Fine-tune Falcon 180B with QLoRA and Flash Attention on Amazon SageMaker
In this Amazon SageMaker example, we are going to learn how to fine-tune tiiuae/falcon-180B using QLoRA: Efficient Finetuning of Quantized LLMs with Flash Attention. Falcon 180B is the newest version of Falcon LLM family. It is the biggest open source model with 180B parameter and trained on more data - 3.5T tokens with context length window upto 4K tokens.
QLoRA is an efficient finetuning technique that quantizes a pretrained language model to 4 bits and attaches small “Low-Rank Adapters” which are fine-tuned. This enables fine-tuning of models with up to 65 billion parameters on a single GPU; despite its efficiency, QLoRA matches the performance of full-precision fine-tuning and achieves state-of-the-art results on language tasks.
In our example, we are going to leverage Hugging Face Transformers, Accelerate, and PEFT.
In Detail you will learn how to:
- Setup Development Environment
- Load and prepare the dataset
- Fine-Tune Falcon 180B with QLoRA on Amazon SageMaker
Access Falcon 180B
Before we can start training we have to make sure that we accepted the license tiiuae/falcon-180B to be able to use it. You can accept the license by clicking on the Agree and access repository button on the model page at:
1. Setup Development Environment
!pip install "transformers==4.31.0" "datasets[s3]==2.13.0" sagemaker --upgrade --quiet
To access any Falcon 180B asset we need to login into our hugging face account. We can do this by running the following command:
!huggingface-cli login --token YOUR_TOKEN
If you are going to use Sagemaker in a local environment. You need access to an IAM Role with the required permissions for Sagemaker. You can find here more about it.
import sagemaker
import boto3
sess = sagemaker.Session()
# sagemaker session bucket -> used for uploading data, models and logs
# sagemaker will automatically create this bucket if it not exists
sagemaker_session_bucket=None
if sagemaker_session_bucket is None and sess is not None:
# set to default bucket if a bucket name is not given
sagemaker_session_bucket = sess.default_bucket()
try:
role = sagemaker.get_execution_role()
except ValueError:
iam = boto3.client('iam')
role = iam.get_role(RoleName='sagemaker_execution_role')['Role']['Arn']

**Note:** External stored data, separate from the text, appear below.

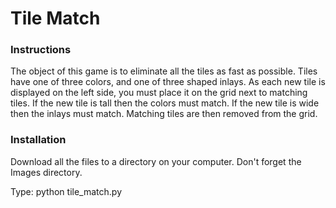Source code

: # Tile Match

### Instructions
The object of this game is to eliminate all the tiles as fast as possible.
Tiles have one of three colors, and one of three shaped inlays.
As each new tile is displayed on the left side, you must place it on the grid next to matching tiles.
If the new tile is tall then the colors must match.
If the new tile is wide then the inlays must match.
Matching tiles are then removed from the grid.

### Installation
Download all the files to a directory on your computer.
Don't forget the Images directory.

Type: python tile_match.py
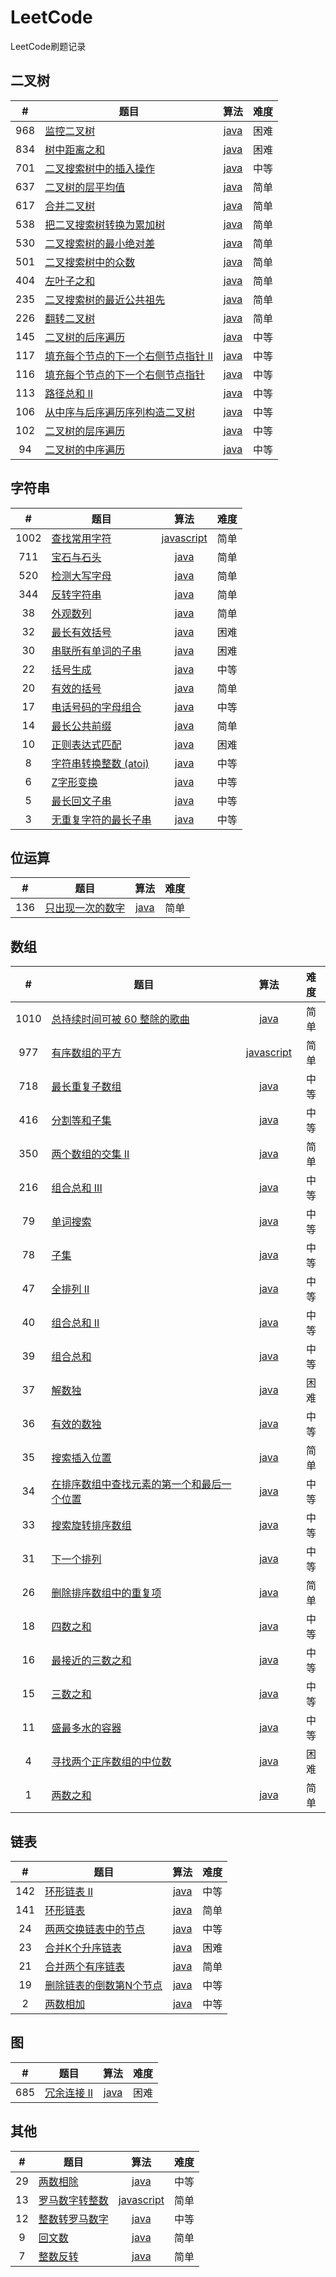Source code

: # LeetCode
LeetCode刷题记录
## 二叉树
| #    | <center>题目</center> | 算法 | 难度 |
| :-:  | :-------------------- | :-:  | :-: |
| 968  | [监控二叉树](https://leetcode-cn.com/problems/binary-tree-cameras/) | [java](https://github.com/yefeiwarbler/LeetCode/blob/master/scripts/binary-tree/968.binaryTreeCameras.md) | 困难 |
| 834  | [树中距离之和](https://leetcode-cn.com/problems/sum-of-distances-in-tree/) | [java](https://github.com/yefeiwarbler/LeetCode/blob/master/scripts/binary-tree/834.sumOfDistancesInTree.md) | 困难 |
| 701  | [二叉搜索树中的插入操作](https://leetcode-cn.com/problems/insert-into-a-binary-search-tree/) | [java](https://github.com/yefeiwarbler/LeetCode/blob/master/scripts/binary-tree/701.insertIntoABST.md) | 中等 |
| 637  | [二叉树的层平均值](https://leetcode-cn.com/problems/average-of-levels-in-binary-tree/) | [java](https://github.com/yefeiwarbler/LeetCode/blob/master/scripts/binary-tree/637.averageOfLevelsInBinaryTree.md) | 简单 |
| 617  | [合并二叉树](https://leetcode-cn.com/problems/merge-two-binary-trees/) | [java](https://github.com/yefeiwarbler/LeetCode/blob/master/scripts/binary-tree/617.mergeTwoBinaryTree.md) | 简单 |
| 538  | [把二叉搜索树转换为累加树](https://leetcode-cn.com/problems/convert-bst-to-greater-tree/) | [java](https://github.com/yefeiwarbler/LeetCode/blob/master/scripts/binary-tree/538.convertBstToGreaterTree.md) | 简单 |
| 530  | [二叉搜索树的最小绝对差](https://leetcode-cn.com/problems/minimum-absolute-difference-in-bst/) | [java](https://github.com/yefeiwarbler/LeetCode/blob/master/scripts/binary-tree/530.minimumAbsoluteDifferenceInBST.md) | 简单 |
| 501  | [二叉搜索树中的众数](https://leetcode-cn.com/problems/find-mode-in-binary-search-tree/) | [java](https://github.com/yefeiwarbler/LeetCode/blob/master/scripts/binary-tree/501.findModeInBinarySearchTree.md) | 简单 |
| 404  | [左叶子之和](https://leetcode-cn.com/problems/sum-of-left-leaves/) | [java](https://github.com/yefeiwarbler/LeetCode/blob/master/scripts/binary-tree/404.sumOfLeftLeaves.md) | 简单 |
| 235  | [二叉搜索树的最近公共祖先](https://leetcode-cn.com/problems/lowest-common-ancestor-of-a-binary-search-tree/) | [java](https://github.com/yefeiwarbler/LeetCode/blob/master/scripts/binary-tree/235.lowestCommonAncestorOfBST.md) | 简单 |
| 226  | [翻转二叉树](https://leetcode-cn.com/problems/invert-binary-tree/) | [java](https://github.com/yefeiwarbler/LeetCode/blob/master/scripts/binary-tree/226.invertBianryTree.md) | 简单 |
| 145  | [二叉树的后序遍历](https://leetcode-cn.com/problems/binary-tree-postorder-traversal/) | [java](https://github.com/yefeiwarbler/LeetCode/blob/master/scripts/binary-tree/145.binaryTreePostorderTraversal.md) | 中等 |
| 117  | [填充每个节点的下一个右侧节点指针 II](https://leetcode-cn.com/problems/populating-next-right-pointers-in-each-node-ii/) | [java](https://github.com/yefeiwarbler/LeetCode/blob/master/scripts/binary-tree/117.populatingNextRightPointersInEachNodeII.md) | 中等 |
| 116  | [填充每个节点的下一个右侧节点指针](https://leetcode-cn.com/problems/populating-next-right-pointers-in-each-node/) | [java](https://github.com/yefeiwarbler/LeetCode/blob/master/scripts/binary-tree/116.populatingNextRightPointersInEachNode.md) | 中等 |
| 113  | [路径总和 II](https://leetcode-cn.com/problems/path-sum-ii/) | [java](https://github.com/yefeiwarbler/LeetCode/blob/master/scripts/binary-tree/113.pathSumII.md) | 中等 |
| 106  | [从中序与后序遍历序列构造二叉树](https://leetcode-cn.com/problems/construct-binary-tree-from-inorder-and-postorder-traversal/) | [java](https://github.com/yefeiwarbler/LeetCode/blob/master/scripts/binary-tree/106.constructBinaryTreeFromInorderAndPostorderTraversal.md) | 中等 |
| 102  | [二叉树的层序遍历](https://leetcode-cn.com/problems/binary-tree-level-order-traversal/) | [java](https://github.com/yefeiwarbler/LeetCode/blob/master/scripts/binary-tree/102.binaryTreeLevelOrderTraversal.md) | 中等 |
| 94   | [二叉树的中序遍历](https://leetcode-cn.com/problems/binary-tree-inorder-traversal/) | [java](https://github.com/yefeiwarbler/LeetCode/blob/master/scripts/binary-tree/94.binaryTreeInorderTraversal.md) | 中等 |

## 字符串
| #    | <center>题目</center> | 算法 | 难度 |
| :-:  | :-------------------- | :-:  | :-: |
| 1002 | [查找常用字符](https://leetcode-cn.com/problems/find-common-characters/) | [javascript](https://github.com/yefeiwarbler/LeetCode/blob/master/scripts/string/1002.findCommonCharacters.md) | 简单 |
| 711  | [宝石与石头](https://leetcode-cn.com/problems/jewels-and-stones/) | [java](https://github.com/yefeiwarbler/LeetCode/blob/master/scripts/string/711.jewelsAndStones.md) | 简单 |
| 520  | [检测大写字母](https://leetcode-cn.com/problems/detect-capital/) | [java](https://github.com/yefeiwarbler/LeetCode/blob/master/scripts/string/520.detectCapital.md) | 简单 |
| 344  | [反转字符串](https://leetcode-cn.com/problems/reverse-string/) | [java](https://github.com/yefeiwarbler/LeetCode/blob/master/scripts/string/344.reverseString.md) | 简单 |
| 38   | [外观数列](https://leetcode-cn.com/problemscount-and-say/) | [java](https://github.com/yefeiwarbler/LeetCode/blob/master/scripts/string/38.countAndSay.md) | 简单 |
| 32   | [最长有效括号](https://leetcode-cn.com/problems/longest-valid-parentheses/) | [java](https://github.com/yefeiwarbler/LeetCode/blob/master/scripts/string/32.longestValidParentheses.md) | 困难 |
| 30  | [串联所有单词的子串](https://leetcode-cn.com/problems/substring-with-concatenation-of-all-words/) | [java](https://github.com/yefeiwarbler/LeetCode/blob/master/scripts/string/30.substringWithConcatenationOfAllWords.md) | 困难 |
| 22  | [括号生成](https://leetcode-cn.com/problems/generate-parentheses/) | [java](https://github.com/yefeiwarbler/LeetCode/blob/master/scripts/string/22.generateParentheses.md) | 中等 |
| 20  | [有效的括号](https://leetcode-cn.com/problems/valid-parentheses) | [java](https://github.com/yefeiwarbler/LeetCode/blob/master/scripts/string/20.validParentheses.md) | 简单 |
| 17   | [电话号码的字母组合](https://leetcode-cn.com/problems/letter-combinations-of-a-phone-number/) | [java](https://github.com/yefeiwarbler/LeetCode/blob/master/scripts/string/17.letterCombinationsOfAPhoneNumber.md) | 中等 |
| 14   | [最长公共前缀](https://leetcode-cn.com/problems/longest-common-prefix/) | [java](https://github.com/yefeiwarbler/LeetCode/blob/master/scripts/string/14.longestCommonPrefix.md) | 简单 |
| 10   | [正则表达式匹配](https://leetcode-cn.com/problems/regular-expression-matching/) | [java](https://github.com/yefeiwarbler/LeetCode/blob/master/scripts/string/10.regularExpressionMatching.md) | 困难 |
| 8    | [字符串转换整数 (atoi)](https://leetcode-cn.com/problems/string-to-integer-atoi/) | [java](https://github.com/yefeiwarbler/LeetCode/blob/master/scripts/string/8.stringToIntegerAtoi.md) | 中等 |
| 6    | [Z字形变换](https://leetcode-cn.com/problems/zigzag-conversion/) | [java](https://github.com/yefeiwarbler/LeetCode/blob/master/scripts/string/6.zigzagConversion.md) | 中等 |
| 5    | [最长回文子串](https://leetcode-cn.com/problems/longest-palindromic-substring/) | [java](https://github.com/yefeiwarbler/LeetCode/blob/master/scripts/string/5.longestPalinDromicSubstring.md) | 中等 |
| 3   | [无重复字符的最长子串](https://leetcode-cn.com/problems/longest-substring-without-repeating-characters/) | [java](https://github.com/yefeiwarbler/LeetCode/blob/master/scripts/string/3.longestSubstringWithoutRepeatingCharcters.md) | 中等 |

## 位运算
| #    | <center>题目</center> | 算法 | 难度 |
| :-:  | :-------------------- | :-:  | :-: |
| 136  | [只出现一次的数字](https://leetcode-cn.com/problems/single-number/) | [java](https://github.com/yefeiwarbler/LeetCode/blob/master/scripts/bit/136.singleNumber.md) | 简单 |

## 数组
| #    | <center>题目</center> | 算法 | 难度 |
| :-:  | :-------------------- | :-:  | :-: |
| 1010 | [总持续时间可被 60 整除的歌曲](https://leetcode-cn.com/problems/pairs-of-songs-with-total-durations-divisible-by-60/) | [java](https://github.com/yefeiwarbler/LeetCode/blob/master/scripts/array/1010.pairsOfSongsWithTotalDurationsDivisibleBy60.md) | 简单 |
| 977  | [有序数组的平方](https://leetcode-cn.com/problems/squares-of-a-sorted-array/) | [javascript](https://github.com/yefeiwarbler/LeetCode/blob/master/scripts/array/977.squaresOfASortedArray.md) | 简单 |
| 718  | [最长重复子数组](https://leetcode-cn.com/problems/maximum-length-of-repeated-subarray/) | [java](https://github.com/yefeiwarbler/LeetCode/blob/master/scripts/array/718.maximuLengthOfRepeatedSubarray.md) | 中等 |
| 416  | [分割等和子集](https://leetcode-cn.com/problems/partition-equal-subset-sum/) | [java](https://github.com/yefeiwarbler/LeetCode/blob/master/scripts/array/416.partitionEqualSubsetSum.md) | 中等 |
| 350  | [两个数组的交集 II](https://leetcode-cn.com/problems/intersection-of-two-arrays-ii/) | [java](https://github.com/yefeiwarbler/LeetCode/blob/master/scripts/array/350.intersectionOfTwoArraysII.md) | 简单 |
| 216  | [组合总和 III](https://leetcode-cn.com/problems/combination-sum-iii/) | [java](https://github.com/yefeiwarbler/LeetCode/blob/master/scripts/array/216.combinationSumIII.md) | 中等 |
| 79   | [单词搜索](https://leetcode-cn.com/problems/word-search/) | [java](https://github.com/yefeiwarbler/LeetCode/blob/master/scripts/array/79.wordSearch.md) | 中等 |
| 78   | [子集](https://leetcode-cn.com/problems/subsets/) | [java](https://github.com/yefeiwarbler/LeetCode/blob/master/scripts/array/78.subsets.md) | 中等 |
| 47   | [全排列 II](https://leetcode-cn.com/problems/permutations-ii/) | [java](https://github.com/yefeiwarbler/LeetCode/blob/master/scripts/array/47.permutationsII.md) | 中等 |
| 40   | [组合总和 II](https://leetcode-cn.com/problems/combination-sum-ii/) | [java](https://github.com/yefeiwarbler/LeetCode/blob/master/scripts/array/40.combinationSumIIb.md) | 中等 |
| 39   | [组合总和](https://leetcode-cn.com/problems/combination-sum/) | [java](https://github.com/yefeiwarbler/LeetCode/blob/master/scripts/array/39.combinationSum.md) | 中等 |
| 37   | [解数独](https://leetcode-cn.com/problems/sudoku-solver/) | [java](https://github.com/yefeiwarbler/LeetCode/blob/master/scripts/array/37.sudokuSolver.md) | 困难 |
| 36   | [有效的数独](https://leetcode-cn.com/problems/valid-sudoku/) | [java](https://github.com/yefeiwarbler/LeetCode/blob/master/scripts/array/36.validSudoku.md) | 中等 |
| 35   | [搜索插入位置](https://leetcode-cn.com/problems/search-insert-position/) | [java](https://github.com/yefeiwarbler/LeetCode/blob/master/scripts/array/35.searchInsertPosition.md) | 简单 |
| 34   | [在排序数组中查找元素的第一个和最后一个位置](https://leetcode-cn.com/problems/find-first-and-last-position-of-element-in-sorted-array/) | [java](https://github.com/yefeiwarbler/LeetCode/blob/master/scripts/array/34.findFirstAndLastPosInSortedArray.md) | 中等 |
| 33   | [搜索旋转排序数组](https://leetcode-cn.com/problems/search-in-rotated-sorted-array/) | [java](https://github.com/yefeiwarbler/LeetCode/blob/master/scripts/array/33.searchInRotatedArray.md) | 中等 |
| 31   | [下一个排列](https://leetcode-cn.com/problems/next-permutation/) | [java](https://github.com/yefeiwarbler/LeetCode/blob/master/scripts/array/31.nextPermutation.md) | 中等 |
| 26   | [删除排序数组中的重复项](https://leetcode-cn.com/problems/remove-duplicates-from-sorted-array/) | [java](https://github.com/yefeiwarbler/LeetCode/blob/master/scripts/array/26.removeDuplicatesFromSortedArray.md) | 简单 |
| 18   | [四数之和](https://leetcode-cn.com/problems/4sum/) | [java](https://github.com/yefeiwarbler/LeetCode/blob/master/scripts/array/18.fourSum.md) | 中等 |
| 16   | [最接近的三数之和](https://leetcode-cn.com/problems/3sum-closest/) | [java](https://github.com/yefeiwarbler/LeetCode/blob/master/scripts/array/16.threeSumClosest.md) | 中等 |
| 15   | [三数之和](https://leetcode-cn.com/problems/3sum/) | [java](https://github.com/yefeiwarbler/LeetCode/blob/master/scripts/array/15.3sum.md) | 中等 |
| 11   | [盛最多水的容器](https://leetcode-cn.com/problems/container-with-most-water/) | [java](https://github.com/yefeiwarbler/LeetCode/blob/master/scripts/array/11.containerWithMostWater.md) | 中等 |
| 4    | [寻找两个正序数组的中位数](https://leetcode-cn.com/problems/median-of-two-sorted-arrays/) | [java](https://github.com/yefeiwarbler/LeetCode/blob/master/scripts/array/4.medianOfTwoSortedArrays.md) | 困难 |
| 1    | [两数之和](https://leetcode-cn.com/problems/two-sum/) | [java](https://github.com/yefeiwarbler/LeetCode/blob/master/scripts/array/1.towSum.md) | 简单 |

## 链表
| #    | <center>题目</center> | 算法 | 难度 |
| :-:  | :-------------------- | :-:  | :-: |
| 142   | [环形链表 II](https://leetcode-cn.com/problems/linked-list-cycle-ii/) | [java](https://github.com/yefeiwarbler/LeetCode/blob/master/scripts/list/142.linkedListCycleII.md) | 中等 |
| 141   | [环形链表](https://leetcode-cn.com/problems/linked-list-cycle/) | [java](https://github.com/yefeiwarbler/LeetCode/blob/master/scripts/list/141.linkedListCycle.md) | 简单 |
| 24    | [两两交换链表中的节点](https://leetcode-cn.com/problems/swap-nodes-in-pairs/) | [java](https://github.com/yefeiwarbler/LeetCode/blob/master/scripts/list/24.swapNodesInPairs.md) | 中等 |
| 23    | [合并K个升序链表](https://leetcode-cn.com/problems/merge-k-sorted-lists/) | [java](https://github.com/yefeiwarbler/LeetCode/blob/master/scripts/list/23.mergeKSortedLists.md) | 困难 |
| 21    | [合并两个有序链表](https://leetcode-cn.com/problems/merge-two-sorted-lists/) | [java](https://github.com/yefeiwarbler/LeetCode/blob/master/scripts/list/21.mergeTwoSortedLists.md) | 简单 |
| 19    | [删除链表的倒数第N个节点](https://leetcode-cn.com/problems/remove-nth-node-from-end-of-list/) | [java](https://github.com/yefeiwarbler/LeetCode/blob/master/scripts/list/19.removeNthNodeFromEndOfList.md) | 中等 |
| 2    | [两数相加](https://leetcode-cn.com/problems/add-two-numbers/) | [java](https://github.com/yefeiwarbler/LeetCode/blob/master/scripts/list/2.addTwoNumbers.md) | 中等 |

## 图
| #    | <center>题目</center> | 算法 | 难度 |
| :-:  | :-------------------- | :-:  | :-: |
| 685  | [冗余连接 II](https://leetcode-cn.com/problems/redundant-connection-ii/) | [java](https://github.com/yefeiwarbler/LeetCode/blob/master/scripts/graph/685.redundantConnectionII.md) | 困难 |

## 其他
| #    | <center>题目</center> | 算法 | 难度 |
| :-:  | :-------------------- | :-:  | :-: |
| 29   | [两数相除](https://leetcode-cn.com/problems/divide-two-integers/) | [java](https://github.com/yefeiwarbler/LeetCode/blob/master/scripts/others/29.divideTwoIntegers.md) | 中等 |
| 13   | [罗马数字转整数](https://leetcode-cn.com/problems/roman-to-integer) | [javascript](https://github.com/yefeiwarbler/LeetCode/blob/master/scripts/others/12.romanToInteger.md) | 简单 |
| 12   | [整数转罗马数字](https://leetcode-cn.com/problems/integer-to-roman/) | [java](https://github.com/yefeiwarbler/LeetCode/blob/master/scripts/others/12.integerToRoman.md) | 中等 |
| 9    | [回文数](https://leetcode-cn.com/problems/palindrome-number/) | [java](https://github.com/yefeiwarbler/LeetCode/blob/master/scripts/others/9.palindromeNumber.md) | 简单 |
| 7    | [整数反转](https://leetcode-cn.com/problems/reverse-integer/) | [java](https://github.com/yefeiwarbler/LeetCode/blob/master/scripts/others/7.reverseInteger.md) | 简单 |

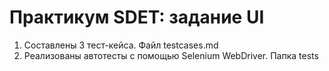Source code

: # Практикум SDET: задание UI
1. Составлены 3 тест-кейса. Файл testcases.md
2. Реализованы автотесты с помощью Selenium WebDriver. Папка tests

sess = sagemaker.Session(default_bucket=sagemaker_session_bucket)
print(f"sagemaker role arn: {role}")
print(f"sagemaker bucket: {sess.default_bucket()}")
print(f"sagemaker session region: {sess.boto_region_name}")
2. Load and prepare the dataset
we will use the dolly an open source dataset of instruction-following records generated by thousands of Databricks employees in several of the behavioral categories outlined in the InstructGPT paper, including brainstorming, classification, closed QA, generation, information extraction, open QA, and summarization.
{
"instruction": "What is world of warcraft",
"context": "",
"response": "World of warcraft is a massive online multi player role playing game. It was released in 2004 by bizarre entertainment"
}
To load the samsum
dataset, we use the load_dataset()
method from the 🤗 Datasets library.
from datasets import load_dataset
from random import randrange
# Load dataset from the hub
dataset = load_dataset("databricks/databricks-dolly-15k", split="train")
print(f"dataset size: {len(dataset)}")
print(dataset[randrange(len(dataset))])
# dataset size: 15011
To instruct tune our model we need to convert our structured examples into a collection of tasks described via instructions. We define a formatting_function
that takes a sample and returns a string with our format instruction.
def format_dolly(sample):
instruction = f"### Instruction\n{sample['instruction']}"
context = f"### Context\n{sample['context']}" if len(sample["context"]) > 0 else None
response = f"### Answer\n{sample['response']}"
# join all the parts together
prompt = "\n\n".join([i for i in [instruction, context, response] if i is not None])
return prompt
lets test our formatting function on a random example.
from random import randrange
print(format_dolly(dataset[randrange(len(dataset))]))
In addition, to formatting our samples we also want to pack multiple samples to one sequence to have a more efficient training.
from transformers import AutoTokenizer
model_id = "tiiuae/falcon-180B" # sharded weights
tokenizer = AutoTokenizer.from_pretrained(model_id)
tokenizer.pad_token = tokenizer.eos_token
We define some helper functions to pack our samples into sequences of a given length and then tokenize them.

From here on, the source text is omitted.